Estonian Startup Plumbr Raises $1M To Make Memory Leaks A Thing Of The Past

Chalk this up as another Estonian startup to watch. Founded in late 2011 off the back of a PhD research project, Plumbr has developed a memory optimising tool that it claims can predict and avoid software failures. It already boasts paying customers such as HBO, Dell, NATO, TeliaSonera, and Ericsson.

The company has just closed a $1 million seed round led by angel investor Matt Arnold, along with Sten Tamkivi, who is the former head of Skype Estonia, and founders of global mobile-payment firm Fortumo.

Targeting companies that run or develop business critical software systems — think banks, e-commerce sites, and product development companies — its technology aims to solve the problem whereby programming errors invisible to the eye cause performance problems on live servers.

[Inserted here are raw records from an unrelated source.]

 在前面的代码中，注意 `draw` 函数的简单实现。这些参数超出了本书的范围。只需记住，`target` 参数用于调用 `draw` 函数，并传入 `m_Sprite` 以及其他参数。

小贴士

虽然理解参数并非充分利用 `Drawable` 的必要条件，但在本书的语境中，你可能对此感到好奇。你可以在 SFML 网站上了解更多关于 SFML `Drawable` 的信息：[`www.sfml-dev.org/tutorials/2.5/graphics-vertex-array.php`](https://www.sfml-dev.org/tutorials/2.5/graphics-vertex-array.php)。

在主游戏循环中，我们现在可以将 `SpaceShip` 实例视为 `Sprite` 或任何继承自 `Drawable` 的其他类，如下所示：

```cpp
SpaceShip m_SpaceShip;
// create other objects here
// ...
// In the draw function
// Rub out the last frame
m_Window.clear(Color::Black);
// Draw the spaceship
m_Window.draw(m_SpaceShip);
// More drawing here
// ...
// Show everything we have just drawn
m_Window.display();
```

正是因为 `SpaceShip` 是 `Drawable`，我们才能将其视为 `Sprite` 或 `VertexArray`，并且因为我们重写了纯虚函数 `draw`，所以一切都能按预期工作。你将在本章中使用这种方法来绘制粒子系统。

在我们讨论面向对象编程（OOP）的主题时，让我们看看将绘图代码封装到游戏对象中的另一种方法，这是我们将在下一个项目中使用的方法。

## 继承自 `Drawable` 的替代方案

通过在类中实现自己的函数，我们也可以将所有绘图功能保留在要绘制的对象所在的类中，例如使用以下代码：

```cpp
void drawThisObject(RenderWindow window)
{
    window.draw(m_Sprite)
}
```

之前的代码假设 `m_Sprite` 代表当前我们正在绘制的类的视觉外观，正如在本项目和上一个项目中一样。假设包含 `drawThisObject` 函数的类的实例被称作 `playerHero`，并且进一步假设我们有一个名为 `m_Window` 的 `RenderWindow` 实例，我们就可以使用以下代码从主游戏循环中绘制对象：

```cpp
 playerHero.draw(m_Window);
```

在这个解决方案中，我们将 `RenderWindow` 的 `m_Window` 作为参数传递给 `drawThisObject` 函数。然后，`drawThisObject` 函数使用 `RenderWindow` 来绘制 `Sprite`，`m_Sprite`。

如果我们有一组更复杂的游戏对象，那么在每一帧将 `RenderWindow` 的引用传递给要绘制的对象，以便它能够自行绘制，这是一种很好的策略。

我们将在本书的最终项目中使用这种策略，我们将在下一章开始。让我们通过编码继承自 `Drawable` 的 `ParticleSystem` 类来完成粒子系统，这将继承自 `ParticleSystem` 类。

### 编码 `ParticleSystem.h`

These usually require hours, if not days or weeks, of manual troubleshooting after the app has crashed. To counteract this workflow, Plumbr says it’s invented an automated way that uses machine-learning to detect these errors before they start causing harm or showing up on trend lines.

Customers download and attach the Plumbr agent to their application and it starts gathering data which is analyzed by the startup’s cloud-based solution. Then when Plumbr finds anomalies (e.g. one component that uses memory completely different from the rest) it studies the differences and uncovers a root cause. For the end-user, any detected anomalies are available in a human-readable report that outlines the faulty lines in the source code and explains how to fix them. Finding a problem takes on average 70 minutes, apparently.

As well as a SaaS offering, the company also has an onsite solution for enterprise customers that doesn’t require a connection to its servers.

Plumbr co-founder and CEO Priit Potter tells TechCrunch the new capital will be used to “boost” product development, and to build the startup’s sales team and processes.

“We are picking the first fruits of our invention, but can further develop it to file for 1-2 patents every year from now on,” he says. “We only hired the first sales guy 2 weeks ago, most of our sales thus far have been led by customers”.

To date, the company claims over 100 paying customers who have detected more than 3,500 memory leaks in their IT systems, and says it expects to at least double its customer-base in 2014.

Potter says that its customers have already saved “millions of dollars in man hours, infrastructure cost and additional revenue”. That certainly seems plausible given that larger companies specifically employ performance engineers dedicated to solving and preventing the types of errors that Plumbr aims to negate, and that anytime a live server topples over, money is left on the table.